Study: Can a Twitter user’s social media “genotype” predict future behaviour?
We are — and will be — what we tweet. A new study by researchers at the University of California and the Rensselaer Polytechnic Institute in New York has drawn inspiration from the world of genetics to establish what the authors describe as a social media “genotype” — a set of behavioral markers that can be employed to predict a user’s future actions.
That blinding flash you just experienced is a million light bulbs going off above the heads of a million marketing directors all at once. But you already knew that would happen — or at least you would have, had you applied the researchers’ methods. Alas, its slightly more nuanced than that.
In terms of its practical application, the biggest promise of the findings relates to predicting how information spreads through the network according to Petko Bogdanov, one of the study’s authors.
He told Which-50, “Modeling the topic-specific user behavior from social media has great promise in terms of predictive power…Does a topic go viral or not? What topic should one accent on in order to keep their audience engaged, or how to engage a future desired audience?”
According to Bogdanov, “When it comes to predicting what a single individual will do on the social media, the challenge is that there is a wide variation in how engaged people are and what roles they play: active contributors versus passive listeners.”
(Image: Petko Bogdanov, University of California)
He said the more a user’s activity is observed the bigger “reads” of their social genes become available leading to an improvement in predictive power.
However, there are limits to what can be achieved. “When it comes to behavior outside of social media there are the additional challenges of to what extent people’s online identity matches their offline behavior. It costs much less to tweet criticism about a government, for example, then to actually go on the streets and protest.”
The research team included Bogdanov as well as Michael Busch, Jeff Moehli, Ambuj K. Singh and Boleslaw K. Szymanski.
The research paper is called “The Social Media Genome: Modeling Individual Topic-Specific Behavior in Social Media” and the research team’s goals included:
- Proposing a genotype model for social media users’ behaviour that enables a rich-network analysis;
- Validating the consistency of the individual genotype model;
- Quantifying the differences of behaviour-based influence backbones from the static network structure in a large real-world network;
- Employing genotypes and backbone structure for adopter/influencer prediction and latency minimisation of information spread.
The authors write, “The social media genotype, similar to a biological genotype, captures unique user traits and variations in different genes (topics). Within the genotype model, a node becomes an individual represented by a set of unique invariant properties.”
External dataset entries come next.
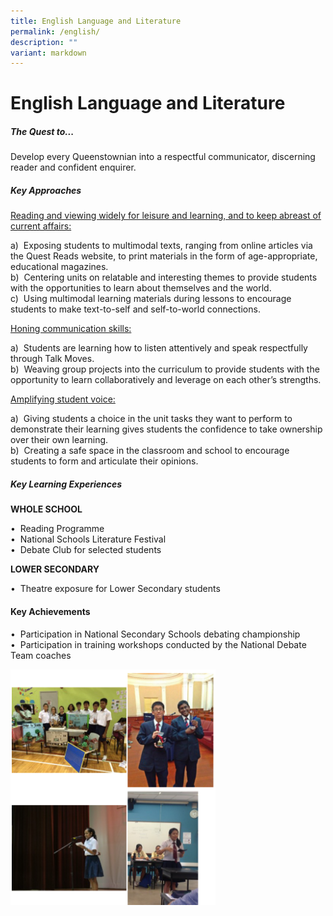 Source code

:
 ```yaml
---
title: English Language and Literature
permalink: /english/
description: ""
variant: markdown
---
```

English Language and Literature
===============================



##### **The Quest to...**

Develop every Queenstownian into a 
respectful communicator, discerning reader and confident enquirer. 

##### **Key Approaches**

<u>Reading and viewing widely for leisure and learning, and to keep abreast of current affairs:</u>


a) &nbsp;Exposing students to multimodal texts, ranging from online articles via the Quest Reads website, to print materials in the form of age-appropriate, educational magazines. <br>
b)	&nbsp;Centering units on relatable and interesting themes to provide students with the opportunities to learn about themselves and the world. <br>
c)	&nbsp;Using multimodal learning materials during lessons to encourage students to make text-to-self and self-to-world connections. 
	
	
<u>Honing communication skills:</u>

a)	&nbsp;Students are learning how to listen attentively and speak respectfully through Talk Moves. <br>
b)	&nbsp;Weaving group projects into the curriculum to provide students with the opportunity to learn collaboratively and leverage on each other’s strengths. 

	
<u>Amplifying student voice:</u>


a)	&nbsp;Giving students a choice in the unit tasks they want to perform to demonstrate their learning gives students the confidence to take ownership over their own learning. <br>
b)	&nbsp;Creating a safe space in the classroom and school to encourage students to form and articulate their opinions. 

	
##### **Key Learning Experiences**

**WHOLE SCHOOL**


•	&nbsp;Reading Programme <br>
•&nbsp;	National Schools Literature Festival <br>
•	&nbsp;Debate Club for selected students 


**LOWER SECONDARY**<br>

•	&nbsp;Theatre exposure for Lower Secondary students 

	
	
#### **Key Achievements**


•&nbsp;	Participation in National Secondary Schools debating championship<br>
•	&nbsp;Participation in training workshops conducted by the National Debate Team coaches


<img src="/images/Departments/English.png" style="width:65%">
While the study might be a little impenetrable to the rest of us, there is an easy-reading analogue available from the MIT Technology Review. According to Technology Review’s summary, the researchers analysed two sets of data: the first consisting of 467 million tweets by 42 million users in 2009, and the second consisting of 14.5 million tweets from 9000 users in 2012. The study analysed content based on hashtags from five topics: sport; business; celebrities; politics; and science/technology.
The conclusion, according to Technology Review, is that “Every person has a fixed set of interests, called their social-media genotype, which determines their pattern of behaviour on networks such as Twitter. What’s more, they say that once these genotypes have been discovered, they can be used to predict an individual’s future behaviour.”
Bogdanov told the web site, “Our hypothesis is that individual users exhibit consistent behaviour of adopting and using hashtags within a known topic.” It was this consistency that allowed the researchers to identify stable patterns of hashtag adoption — basically a social media genotype.
According to Technology Review, “Bogdanov [went] on to identify substructures within Twitter through which hashtags of a certain topic tend to flow. They call these structures ‘topical influence backbones’ and say that they are subtly different from the well-known followee/follower networks that exist on Twitter.” They then discovered the combination of a user’s social-media genotype and their relationship to topical influence backbones enabled predictions about their likely reaction to a hashtag on any a given topic from somebody they follow.